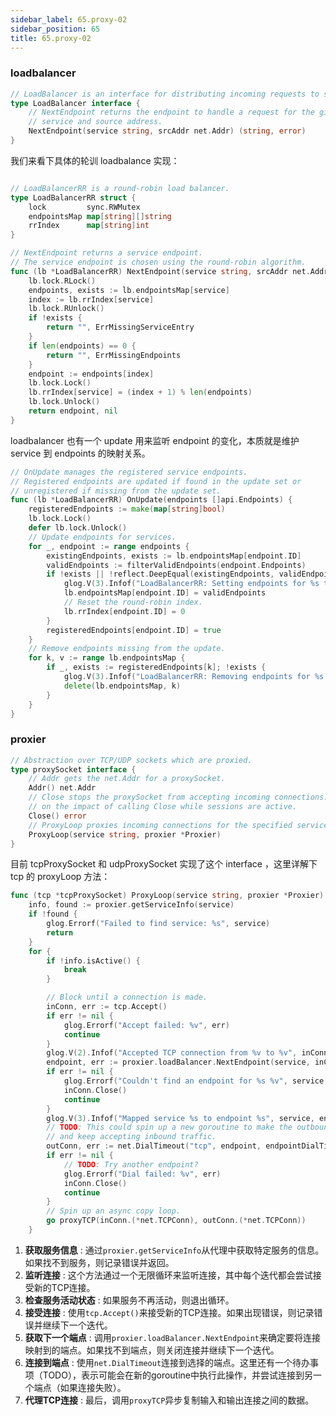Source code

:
 ```yaml
---
sidebar_label: 65.proxy-02
sidebar_position: 65
title: 65.proxy-02
---
```


### loadbalancer


```go
// LoadBalancer is an interface for distributing incoming requests to service endpoints.
type LoadBalancer interface {
	// NextEndpoint returns the endpoint to handle a request for the given
	// service and source address.
	NextEndpoint(service string, srcAddr net.Addr) (string, error)
}
```

我们来看下具体的轮训 loadbalance 实现：

```go

// LoadBalancerRR is a round-robin load balancer.
type LoadBalancerRR struct {
	lock         sync.RWMutex
	endpointsMap map[string][]string
	rrIndex      map[string]int
}

// NextEndpoint returns a service endpoint.
// The service endpoint is chosen using the round-robin algorithm.
func (lb *LoadBalancerRR) NextEndpoint(service string, srcAddr net.Addr) (string, error) {
	lb.lock.RLock()
	endpoints, exists := lb.endpointsMap[service]
	index := lb.rrIndex[service]
	lb.lock.RUnlock()
	if !exists {
		return "", ErrMissingServiceEntry
	}
	if len(endpoints) == 0 {
		return "", ErrMissingEndpoints
	}
	endpoint := endpoints[index]
	lb.lock.Lock()
	lb.rrIndex[service] = (index + 1) % len(endpoints)
	lb.lock.Unlock()
	return endpoint, nil
}

```

loadbalancer 也有一个 update 用来监听 endpoint 的变化，本质就是维护 service 到 endpoints 的映射关系。

```go
// OnUpdate manages the registered service endpoints.
// Registered endpoints are updated if found in the update set or
// unregistered if missing from the update set.
func (lb *LoadBalancerRR) OnUpdate(endpoints []api.Endpoints) {
	registeredEndpoints := make(map[string]bool)
	lb.lock.Lock()
	defer lb.lock.Unlock()
	// Update endpoints for services.
	for _, endpoint := range endpoints {
		existingEndpoints, exists := lb.endpointsMap[endpoint.ID]
		validEndpoints := filterValidEndpoints(endpoint.Endpoints)
		if !exists || !reflect.DeepEqual(existingEndpoints, validEndpoints) {
			glog.V(3).Infof("LoadBalancerRR: Setting endpoints for %s to %+v", endpoint.ID, endpoint.Endpoints)
			lb.endpointsMap[endpoint.ID] = validEndpoints
			// Reset the round-robin index.
			lb.rrIndex[endpoint.ID] = 0
		}
		registeredEndpoints[endpoint.ID] = true
	}
	// Remove endpoints missing from the update.
	for k, v := range lb.endpointsMap {
		if _, exists := registeredEndpoints[k]; !exists {
			glog.V(3).Infof("LoadBalancerRR: Removing endpoints for %s -> %+v", k, v)
			delete(lb.endpointsMap, k)
		}
	}
}
```

###  proxier

```go
// Abstraction over TCP/UDP sockets which are proxied.
type proxySocket interface {
	// Addr gets the net.Addr for a proxySocket.
	Addr() net.Addr
	// Close stops the proxySocket from accepting incoming connections.  Each implementation should comment
	// on the impact of calling Close while sessions are active.
	Close() error
	// ProxyLoop proxies incoming connections for the specified service to the service endpoints.
	ProxyLoop(service string, proxier *Proxier)
}
```

目前 tcpProxySocket 和 udpProxySocket 实现了这个 interface ，这里详解下 tcp 的 proxyLoop 方法：

```go
func (tcp *tcpProxySocket) ProxyLoop(service string, proxier *Proxier) {
	info, found := proxier.getServiceInfo(service)
	if !found {
		glog.Errorf("Failed to find service: %s", service)
		return
	}
	for {
		if !info.isActive() {
			break
		}

		// Block until a connection is made.
		inConn, err := tcp.Accept()
		if err != nil {
			glog.Errorf("Accept failed: %v", err)
			continue
		}
		glog.V(2).Infof("Accepted TCP connection from %v to %v", inConn.RemoteAddr(), inConn.LocalAddr())
		endpoint, err := proxier.loadBalancer.NextEndpoint(service, inConn.RemoteAddr())
		if err != nil {
			glog.Errorf("Couldn't find an endpoint for %s %v", service, err)
			inConn.Close()
			continue
		}
		glog.V(3).Infof("Mapped service %s to endpoint %s", service, endpoint)
		// TODO: This could spin up a new goroutine to make the outbound connection,
		// and keep accepting inbound traffic.
		outConn, err := net.DialTimeout("tcp", endpoint, endpointDialTimeout)
		if err != nil {
			// TODO: Try another endpoint?
			glog.Errorf("Dial failed: %v", err)
			inConn.Close()
			continue
		}
		// Spin up an async copy loop.
		go proxyTCP(inConn.(*net.TCPConn), outConn.(*net.TCPConn))
	}

```

1. **获取服务信息** : 通过`proxier.getServiceInfo`从代理中获取特定服务的信息。如果找不到服务，则记录错误并返回。 
2. **监听连接** : 这个方法通过一个无限循环来监听连接，其中每个迭代都会尝试接受新的TCP连接。 
3. **检查服务活动状态** : 如果服务不再活动，则退出循环。 
4. **接受连接** : 使用`tcp.Accept()`来接受新的TCP连接。如果出现错误，则记录错误并继续下一个迭代。 
5. **获取下一个端点** : 调用`proxier.loadBalancer.NextEndpoint`来确定要将连接映射到的端点。如果找不到端点，则关闭连接并继续下一个迭代。 
6. **连接到端点** : 使用`net.DialTimeout`连接到选择的端点。这里还有一个待办事项（TODO），表示可能会在新的goroutine中执行此操作，并尝试连接到另一个端点（如果连接失败）。 
7. **代理TCP连接** : 最后，调用`proxyTCP`异步复制输入和输出连接之间的数据。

──────

### Task to complete
Where a line above includes "Infof", copy that line.

### Answer below
			glog.V(3).Infof("LoadBalancerRR: Setting endpoints for %s to %+v", endpoint.ID, endpoint.Endpoints)
			glog.V(3).Infof("LoadBalancerRR: Removing endpoints for %s -> %+v", k, v)
		glog.V(2).Infof("Accepted TCP connection from %v to %v", inConn.RemoteAddr(), inConn.LocalAddr())
		glog.V(3).Infof("Mapped service %s to endpoint %s", service, endpoint)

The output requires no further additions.